Ronan was an agent of chaos in the battle that followed. He started to wonder if he would even be able to take down both mini-bosses, but that line of questioning wouldn’t get him anywhere. If he died, then he died. What mattered was getting the most he possibly could out of the encounter.
Ronan believed he had all the tools necessary to turn his near-suicide attempt in the previous stage into a fully formed spell that would devastate anything he fired it at. All that remained was the first field test. He stopped throwing spells and javelins and started weaving together the construct. It wasn’t that complex, given that most of the mana went into condensing and multiplying the explosive force. A small portion was used to direct the explosion—he had to make some changes so that there wouldn’t be a repeat of his previous failure if it happened to be a critical hit—but that was it. He was hit by a few tentacles and water jets while moving and channeling, but for the most part it was on his extremities. Despite that his health points were down to two-thirds. Not great, but better than expected against two monsters over a hundred levels higher than him.
He soon finished forming the spell. What came next would be the culmination of his experimentation across two mini-boss battles and over fifty lives of steadily studying sorcery. Ronan hoped it wouldn’t blow up in his face.
He had figured out that he was able to make mana move, but the spell itself couldn’t take on more without destabilising. So his solution was to just make a separate mana ‘rocket’ that would blast the explosive spell towards his target. The beauty of it was that spells also functioned with Mark of the Eternal Seeker, so he didn’t even need it to be accurate, just fast as fuck.
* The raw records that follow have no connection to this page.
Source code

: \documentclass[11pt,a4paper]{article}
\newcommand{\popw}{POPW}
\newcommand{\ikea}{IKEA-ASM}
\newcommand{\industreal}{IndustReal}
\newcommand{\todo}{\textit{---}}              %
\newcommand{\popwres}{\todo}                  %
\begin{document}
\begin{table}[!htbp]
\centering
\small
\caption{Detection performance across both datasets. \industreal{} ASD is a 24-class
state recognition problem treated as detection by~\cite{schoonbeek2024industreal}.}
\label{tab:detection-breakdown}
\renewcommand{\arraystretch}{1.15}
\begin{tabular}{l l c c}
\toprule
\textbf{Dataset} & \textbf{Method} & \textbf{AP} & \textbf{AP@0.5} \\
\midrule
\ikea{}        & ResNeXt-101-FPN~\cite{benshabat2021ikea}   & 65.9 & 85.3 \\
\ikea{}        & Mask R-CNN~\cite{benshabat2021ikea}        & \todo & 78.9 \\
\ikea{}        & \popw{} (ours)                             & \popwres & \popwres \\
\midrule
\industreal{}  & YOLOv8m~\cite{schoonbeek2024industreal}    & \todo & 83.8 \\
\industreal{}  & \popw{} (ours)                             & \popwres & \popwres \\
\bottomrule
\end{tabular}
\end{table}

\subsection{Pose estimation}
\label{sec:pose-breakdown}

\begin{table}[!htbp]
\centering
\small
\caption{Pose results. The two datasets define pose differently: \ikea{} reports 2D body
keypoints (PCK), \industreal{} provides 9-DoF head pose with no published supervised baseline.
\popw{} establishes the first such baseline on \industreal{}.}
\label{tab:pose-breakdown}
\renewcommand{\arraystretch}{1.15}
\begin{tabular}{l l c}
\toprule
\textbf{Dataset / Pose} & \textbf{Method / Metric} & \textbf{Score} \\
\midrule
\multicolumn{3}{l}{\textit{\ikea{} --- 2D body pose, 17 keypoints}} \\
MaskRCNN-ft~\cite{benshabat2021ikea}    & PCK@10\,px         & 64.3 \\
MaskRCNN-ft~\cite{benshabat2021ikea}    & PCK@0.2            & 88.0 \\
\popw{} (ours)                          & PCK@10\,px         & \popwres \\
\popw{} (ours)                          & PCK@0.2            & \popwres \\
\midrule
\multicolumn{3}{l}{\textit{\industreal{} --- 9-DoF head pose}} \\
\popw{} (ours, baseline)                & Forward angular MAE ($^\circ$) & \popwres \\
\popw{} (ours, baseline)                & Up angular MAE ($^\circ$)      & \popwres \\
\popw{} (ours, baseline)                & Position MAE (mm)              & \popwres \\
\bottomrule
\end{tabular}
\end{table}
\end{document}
For a while he had toyed with the idea of just tossing it physically, but there were two main issues with that. The first was that every time he’d used mana and a lot of physical movement it had gone wrong. Spectacularly. He had no desire to see what happened if he tried it with the most destructive spell he’d ever casted. The second was that if he threw it by hand the direction would be wrong and the focused aspect of the explosion could end up missing the intended target.
By using an attached payload delivery he would ensure that the direction of the explosion would always point into whatever he was trying to blow sky high. So he used his other hand to form the rocket—it wasn’t necessary but the physical aspect of using two hands helped him stabilise the process the first few times he cast a new spell—and attached the two together.
Of course the new mini-boss chose that moment to suddenly unveil another technique. All of its tentacles rose into the air and pointed at Ronan. He glanced at them, not thinking anything of it, until they made a squelching sound and fired what had to be thousands of razor-sharp barbs at him.
Ronan cursed. He didn’t think he could move fast enough to avoid them all. He tried his best, but a few would strike his body. He doubted he could keep his spell stable while getting hit that many times. So he was forced into launching it early. With less than two seconds to decide, he couldn’t pick a target. So he just blasted it off with as much mana as he could stuff into the rocket and let it fly. It screamed, a pulse of mana rippling through space outwards. He felt a few tugs from his new dimensional affinity but ignored them. The barbs hit. He winced as three buried themselves in his thigh.
Then everything went silent and the world turned blue.